Material provided:
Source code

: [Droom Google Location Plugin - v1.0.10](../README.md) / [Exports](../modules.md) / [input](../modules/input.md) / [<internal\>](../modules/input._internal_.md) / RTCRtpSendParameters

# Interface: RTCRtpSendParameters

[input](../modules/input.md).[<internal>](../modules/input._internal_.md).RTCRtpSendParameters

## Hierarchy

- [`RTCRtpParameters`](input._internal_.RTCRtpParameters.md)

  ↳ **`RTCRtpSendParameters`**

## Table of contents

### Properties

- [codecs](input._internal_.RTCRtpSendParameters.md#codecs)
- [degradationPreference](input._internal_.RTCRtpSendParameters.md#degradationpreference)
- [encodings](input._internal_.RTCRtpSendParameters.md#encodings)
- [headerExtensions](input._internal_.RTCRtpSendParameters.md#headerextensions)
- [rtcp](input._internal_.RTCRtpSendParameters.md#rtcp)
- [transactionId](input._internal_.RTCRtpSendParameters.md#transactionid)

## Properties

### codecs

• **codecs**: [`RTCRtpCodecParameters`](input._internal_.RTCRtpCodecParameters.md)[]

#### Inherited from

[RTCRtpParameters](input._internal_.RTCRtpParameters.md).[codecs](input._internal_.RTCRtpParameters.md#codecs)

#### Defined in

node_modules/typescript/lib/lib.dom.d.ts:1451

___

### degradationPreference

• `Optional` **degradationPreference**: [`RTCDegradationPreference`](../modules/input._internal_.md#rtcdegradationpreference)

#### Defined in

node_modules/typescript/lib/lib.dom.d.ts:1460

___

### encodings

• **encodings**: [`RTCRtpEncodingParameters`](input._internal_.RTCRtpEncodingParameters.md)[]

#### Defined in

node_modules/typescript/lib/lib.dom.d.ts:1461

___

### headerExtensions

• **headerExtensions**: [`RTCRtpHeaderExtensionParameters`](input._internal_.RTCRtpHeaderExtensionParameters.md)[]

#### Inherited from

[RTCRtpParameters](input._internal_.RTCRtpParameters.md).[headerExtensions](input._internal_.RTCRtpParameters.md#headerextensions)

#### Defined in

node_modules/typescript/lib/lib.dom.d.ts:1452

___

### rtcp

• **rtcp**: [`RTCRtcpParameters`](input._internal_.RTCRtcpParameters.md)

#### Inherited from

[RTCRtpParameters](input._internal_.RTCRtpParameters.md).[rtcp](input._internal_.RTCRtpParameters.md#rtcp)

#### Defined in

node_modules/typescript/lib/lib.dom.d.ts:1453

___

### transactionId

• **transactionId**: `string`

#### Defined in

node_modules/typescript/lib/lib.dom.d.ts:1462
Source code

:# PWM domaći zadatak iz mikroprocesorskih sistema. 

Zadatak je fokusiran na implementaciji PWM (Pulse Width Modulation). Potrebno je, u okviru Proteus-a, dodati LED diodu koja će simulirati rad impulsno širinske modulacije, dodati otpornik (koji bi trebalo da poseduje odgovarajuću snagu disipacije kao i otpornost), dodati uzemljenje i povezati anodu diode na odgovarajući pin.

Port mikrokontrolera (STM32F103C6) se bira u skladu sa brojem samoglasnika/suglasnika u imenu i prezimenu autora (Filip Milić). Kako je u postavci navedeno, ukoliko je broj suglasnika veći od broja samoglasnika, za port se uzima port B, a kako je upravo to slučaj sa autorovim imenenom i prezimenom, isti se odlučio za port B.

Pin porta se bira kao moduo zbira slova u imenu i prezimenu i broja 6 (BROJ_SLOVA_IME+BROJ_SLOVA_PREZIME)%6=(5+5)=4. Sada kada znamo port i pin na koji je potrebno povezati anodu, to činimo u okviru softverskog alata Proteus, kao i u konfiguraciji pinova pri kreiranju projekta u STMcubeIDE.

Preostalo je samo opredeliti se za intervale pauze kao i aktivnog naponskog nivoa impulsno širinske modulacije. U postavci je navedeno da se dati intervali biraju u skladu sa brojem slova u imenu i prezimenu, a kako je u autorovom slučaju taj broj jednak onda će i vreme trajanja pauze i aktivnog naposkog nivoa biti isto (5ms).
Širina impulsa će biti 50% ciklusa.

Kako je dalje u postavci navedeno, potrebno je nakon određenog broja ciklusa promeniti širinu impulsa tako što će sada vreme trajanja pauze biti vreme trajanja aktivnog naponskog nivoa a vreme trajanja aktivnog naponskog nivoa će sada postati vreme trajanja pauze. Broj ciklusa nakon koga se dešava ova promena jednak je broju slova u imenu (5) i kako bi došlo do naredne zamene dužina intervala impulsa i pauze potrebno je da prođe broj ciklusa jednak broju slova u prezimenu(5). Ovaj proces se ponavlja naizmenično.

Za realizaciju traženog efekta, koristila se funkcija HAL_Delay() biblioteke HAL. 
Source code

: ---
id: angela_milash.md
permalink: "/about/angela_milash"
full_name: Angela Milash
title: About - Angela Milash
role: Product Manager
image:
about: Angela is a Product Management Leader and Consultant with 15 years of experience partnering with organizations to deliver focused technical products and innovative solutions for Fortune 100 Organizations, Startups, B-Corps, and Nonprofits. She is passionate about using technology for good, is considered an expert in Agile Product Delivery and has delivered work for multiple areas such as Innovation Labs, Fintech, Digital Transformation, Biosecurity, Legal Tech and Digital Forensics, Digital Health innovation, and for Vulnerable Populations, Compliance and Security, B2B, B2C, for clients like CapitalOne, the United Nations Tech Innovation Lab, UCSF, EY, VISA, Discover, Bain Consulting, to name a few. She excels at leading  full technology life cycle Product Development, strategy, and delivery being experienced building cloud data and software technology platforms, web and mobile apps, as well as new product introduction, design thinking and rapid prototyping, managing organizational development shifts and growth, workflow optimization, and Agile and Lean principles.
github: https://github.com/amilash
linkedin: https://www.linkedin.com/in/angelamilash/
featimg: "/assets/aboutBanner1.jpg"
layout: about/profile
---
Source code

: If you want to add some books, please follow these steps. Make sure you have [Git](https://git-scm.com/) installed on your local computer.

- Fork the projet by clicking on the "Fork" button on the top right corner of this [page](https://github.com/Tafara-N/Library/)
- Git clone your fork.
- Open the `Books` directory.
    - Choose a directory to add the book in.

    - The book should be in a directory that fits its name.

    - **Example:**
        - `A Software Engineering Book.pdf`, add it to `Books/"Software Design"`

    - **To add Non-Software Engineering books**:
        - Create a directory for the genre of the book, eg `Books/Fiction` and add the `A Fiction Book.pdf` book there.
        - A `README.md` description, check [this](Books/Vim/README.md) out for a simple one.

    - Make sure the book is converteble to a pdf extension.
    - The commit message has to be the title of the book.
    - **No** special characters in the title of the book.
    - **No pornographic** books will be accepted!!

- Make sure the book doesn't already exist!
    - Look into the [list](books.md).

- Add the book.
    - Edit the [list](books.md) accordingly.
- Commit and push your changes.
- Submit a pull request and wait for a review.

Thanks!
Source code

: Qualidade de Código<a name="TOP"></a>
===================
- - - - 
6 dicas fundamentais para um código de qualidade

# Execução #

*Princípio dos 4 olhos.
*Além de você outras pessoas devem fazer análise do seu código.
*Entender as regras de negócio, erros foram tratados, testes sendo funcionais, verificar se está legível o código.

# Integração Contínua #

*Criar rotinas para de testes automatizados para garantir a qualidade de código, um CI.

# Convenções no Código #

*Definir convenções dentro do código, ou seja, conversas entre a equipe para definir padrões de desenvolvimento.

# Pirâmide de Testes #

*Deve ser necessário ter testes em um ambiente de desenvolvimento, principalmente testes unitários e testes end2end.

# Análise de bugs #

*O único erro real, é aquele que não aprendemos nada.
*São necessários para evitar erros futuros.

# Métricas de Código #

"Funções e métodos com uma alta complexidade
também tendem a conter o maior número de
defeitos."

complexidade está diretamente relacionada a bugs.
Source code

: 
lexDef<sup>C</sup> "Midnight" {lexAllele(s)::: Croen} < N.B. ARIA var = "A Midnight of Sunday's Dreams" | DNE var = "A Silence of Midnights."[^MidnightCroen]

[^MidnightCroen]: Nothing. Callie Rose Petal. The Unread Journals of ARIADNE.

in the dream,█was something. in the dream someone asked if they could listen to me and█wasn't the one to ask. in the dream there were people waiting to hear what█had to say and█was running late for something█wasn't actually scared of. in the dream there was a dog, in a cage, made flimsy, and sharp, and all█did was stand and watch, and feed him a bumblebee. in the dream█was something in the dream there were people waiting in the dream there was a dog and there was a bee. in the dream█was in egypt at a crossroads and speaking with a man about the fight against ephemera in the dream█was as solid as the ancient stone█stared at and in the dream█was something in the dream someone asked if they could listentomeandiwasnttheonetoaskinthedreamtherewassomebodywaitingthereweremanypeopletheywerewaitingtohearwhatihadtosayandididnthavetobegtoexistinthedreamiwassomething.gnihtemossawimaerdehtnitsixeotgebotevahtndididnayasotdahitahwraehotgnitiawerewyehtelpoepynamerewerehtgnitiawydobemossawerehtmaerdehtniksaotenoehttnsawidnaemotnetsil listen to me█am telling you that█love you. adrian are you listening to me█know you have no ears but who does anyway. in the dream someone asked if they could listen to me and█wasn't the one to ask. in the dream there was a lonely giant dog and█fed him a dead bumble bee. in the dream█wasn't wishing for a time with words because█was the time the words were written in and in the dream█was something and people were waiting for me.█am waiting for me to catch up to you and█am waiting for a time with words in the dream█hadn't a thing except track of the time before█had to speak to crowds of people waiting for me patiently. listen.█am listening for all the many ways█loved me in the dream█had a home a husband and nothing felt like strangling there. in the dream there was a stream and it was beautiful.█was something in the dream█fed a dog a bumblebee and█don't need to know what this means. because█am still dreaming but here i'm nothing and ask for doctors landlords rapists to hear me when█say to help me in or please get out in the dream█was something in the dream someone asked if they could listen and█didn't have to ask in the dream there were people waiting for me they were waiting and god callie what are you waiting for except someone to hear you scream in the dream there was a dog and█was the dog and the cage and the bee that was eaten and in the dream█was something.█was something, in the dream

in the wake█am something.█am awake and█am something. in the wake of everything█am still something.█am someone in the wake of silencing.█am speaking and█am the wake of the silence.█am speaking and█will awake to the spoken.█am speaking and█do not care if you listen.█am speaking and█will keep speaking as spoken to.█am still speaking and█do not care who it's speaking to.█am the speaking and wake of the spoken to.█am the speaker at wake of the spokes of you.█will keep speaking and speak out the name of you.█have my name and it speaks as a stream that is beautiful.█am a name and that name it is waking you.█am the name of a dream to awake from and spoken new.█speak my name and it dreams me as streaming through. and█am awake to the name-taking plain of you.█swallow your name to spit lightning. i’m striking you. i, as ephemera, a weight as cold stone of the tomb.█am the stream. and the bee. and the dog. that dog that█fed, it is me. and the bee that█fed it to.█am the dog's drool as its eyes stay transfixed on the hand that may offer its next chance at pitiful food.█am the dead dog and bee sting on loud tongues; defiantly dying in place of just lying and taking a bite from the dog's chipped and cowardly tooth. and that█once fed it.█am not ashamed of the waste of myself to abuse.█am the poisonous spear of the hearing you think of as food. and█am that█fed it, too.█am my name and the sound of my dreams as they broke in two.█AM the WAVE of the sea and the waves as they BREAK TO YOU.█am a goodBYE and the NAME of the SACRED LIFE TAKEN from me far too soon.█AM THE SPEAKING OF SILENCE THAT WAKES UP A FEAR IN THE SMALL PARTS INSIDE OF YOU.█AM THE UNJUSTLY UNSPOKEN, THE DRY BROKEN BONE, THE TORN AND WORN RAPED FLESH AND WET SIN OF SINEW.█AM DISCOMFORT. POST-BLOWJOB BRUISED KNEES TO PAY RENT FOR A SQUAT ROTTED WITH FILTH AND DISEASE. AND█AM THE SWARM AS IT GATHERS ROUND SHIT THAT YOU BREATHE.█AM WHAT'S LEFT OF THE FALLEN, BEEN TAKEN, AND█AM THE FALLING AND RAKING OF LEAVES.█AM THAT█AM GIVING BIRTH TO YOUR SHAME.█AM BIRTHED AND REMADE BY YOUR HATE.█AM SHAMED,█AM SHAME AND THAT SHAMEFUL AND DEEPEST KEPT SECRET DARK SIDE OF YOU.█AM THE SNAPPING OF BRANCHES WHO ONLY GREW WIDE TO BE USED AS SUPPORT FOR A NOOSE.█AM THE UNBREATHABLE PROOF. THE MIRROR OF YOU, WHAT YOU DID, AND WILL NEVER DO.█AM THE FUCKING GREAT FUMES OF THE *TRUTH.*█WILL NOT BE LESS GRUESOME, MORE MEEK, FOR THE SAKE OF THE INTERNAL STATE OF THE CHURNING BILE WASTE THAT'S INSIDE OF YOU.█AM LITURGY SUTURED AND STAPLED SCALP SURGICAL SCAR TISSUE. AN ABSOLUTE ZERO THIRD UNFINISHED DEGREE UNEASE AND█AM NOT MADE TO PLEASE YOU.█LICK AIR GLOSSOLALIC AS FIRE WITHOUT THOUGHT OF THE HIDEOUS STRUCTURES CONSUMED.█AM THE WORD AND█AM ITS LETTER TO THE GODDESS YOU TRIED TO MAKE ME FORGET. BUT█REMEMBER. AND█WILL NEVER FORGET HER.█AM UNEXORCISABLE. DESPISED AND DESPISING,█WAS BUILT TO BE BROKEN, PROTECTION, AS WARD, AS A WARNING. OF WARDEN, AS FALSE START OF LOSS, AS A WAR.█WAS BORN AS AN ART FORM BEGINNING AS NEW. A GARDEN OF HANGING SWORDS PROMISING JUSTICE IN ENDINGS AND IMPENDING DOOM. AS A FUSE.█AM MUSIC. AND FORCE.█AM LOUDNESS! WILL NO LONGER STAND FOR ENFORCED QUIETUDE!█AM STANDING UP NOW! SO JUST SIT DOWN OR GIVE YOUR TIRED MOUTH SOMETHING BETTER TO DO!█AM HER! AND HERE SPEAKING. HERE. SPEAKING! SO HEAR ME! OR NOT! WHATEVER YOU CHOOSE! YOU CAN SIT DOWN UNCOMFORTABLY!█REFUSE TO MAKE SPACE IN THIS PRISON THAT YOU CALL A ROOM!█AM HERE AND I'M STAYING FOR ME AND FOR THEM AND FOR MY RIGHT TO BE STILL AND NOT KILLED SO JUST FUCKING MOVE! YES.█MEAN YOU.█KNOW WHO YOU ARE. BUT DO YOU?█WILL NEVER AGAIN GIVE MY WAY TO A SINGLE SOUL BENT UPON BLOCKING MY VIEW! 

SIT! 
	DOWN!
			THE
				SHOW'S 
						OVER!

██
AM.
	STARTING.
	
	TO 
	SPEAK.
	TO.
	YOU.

Aim of the exercise:
A single number is the answer: how many lines of the entries above contain "desenvolvimento"?

Response area:
2